Within the data below, copy each line where the string "your" is found.
EXERCISE INPUTS START
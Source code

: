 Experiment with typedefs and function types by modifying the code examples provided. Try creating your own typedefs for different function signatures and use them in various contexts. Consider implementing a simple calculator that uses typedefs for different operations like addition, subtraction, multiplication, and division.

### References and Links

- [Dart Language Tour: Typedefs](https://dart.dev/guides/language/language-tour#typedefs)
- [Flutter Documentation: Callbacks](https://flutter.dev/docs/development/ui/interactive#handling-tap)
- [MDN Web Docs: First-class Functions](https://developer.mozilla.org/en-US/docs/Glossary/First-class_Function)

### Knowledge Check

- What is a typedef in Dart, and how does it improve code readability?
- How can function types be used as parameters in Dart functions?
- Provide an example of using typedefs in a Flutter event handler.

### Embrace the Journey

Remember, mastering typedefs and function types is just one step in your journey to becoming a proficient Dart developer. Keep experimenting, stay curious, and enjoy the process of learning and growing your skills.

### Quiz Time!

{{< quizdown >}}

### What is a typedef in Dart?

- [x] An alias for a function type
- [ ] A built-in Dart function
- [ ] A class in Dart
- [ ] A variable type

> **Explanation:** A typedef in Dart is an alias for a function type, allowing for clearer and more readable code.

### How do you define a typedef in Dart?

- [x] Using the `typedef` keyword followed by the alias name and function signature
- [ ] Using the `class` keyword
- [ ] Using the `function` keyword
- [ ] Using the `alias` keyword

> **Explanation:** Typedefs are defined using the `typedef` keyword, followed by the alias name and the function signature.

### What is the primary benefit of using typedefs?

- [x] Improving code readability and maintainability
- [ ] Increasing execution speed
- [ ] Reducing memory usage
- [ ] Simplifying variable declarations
EXERCISE INPUTS END
→ SOLUTION TO THE PROBLEM:
: Experiment with typedefs and function types by modifying the code examples provided. Try creating your own typedefs for different function signatures and use them in various contexts. Consider implementing a simple calculator that uses typedefs for different operations like addition, subtraction, multiplication, and division.
Remember, mastering typedefs and function types is just one step in your journey to becoming a proficient Dart developer. Keep experimenting, stay curious, and enjoy the process of learning and growing your skills.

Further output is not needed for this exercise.